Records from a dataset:
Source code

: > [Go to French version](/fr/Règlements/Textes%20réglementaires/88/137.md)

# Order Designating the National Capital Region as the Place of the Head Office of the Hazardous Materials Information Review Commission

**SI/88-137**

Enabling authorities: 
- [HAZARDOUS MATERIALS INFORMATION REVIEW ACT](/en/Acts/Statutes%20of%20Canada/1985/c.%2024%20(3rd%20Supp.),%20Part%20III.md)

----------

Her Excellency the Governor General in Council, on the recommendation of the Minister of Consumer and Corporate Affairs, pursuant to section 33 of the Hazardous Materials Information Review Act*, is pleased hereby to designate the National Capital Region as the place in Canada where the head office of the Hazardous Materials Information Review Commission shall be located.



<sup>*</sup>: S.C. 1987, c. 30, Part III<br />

Exercise prompt: Which lines of the data contain the string "Region"? Copy each of them.

Problem solution:
# Order Designating the National Capital Region as the Place of the Head Office of the Hazardous Materials Information Review Commission
Her Excellency the Governor General in Council, on the recommendation of the Minister of Consumer and Corporate Affairs, pursuant to section 33 of the Hazardous Materials Information Review Act*, is pleased hereby to designate the National Capital Region as the place in Canada where the head office of the Hazardous Materials Information Review Commission shall be located.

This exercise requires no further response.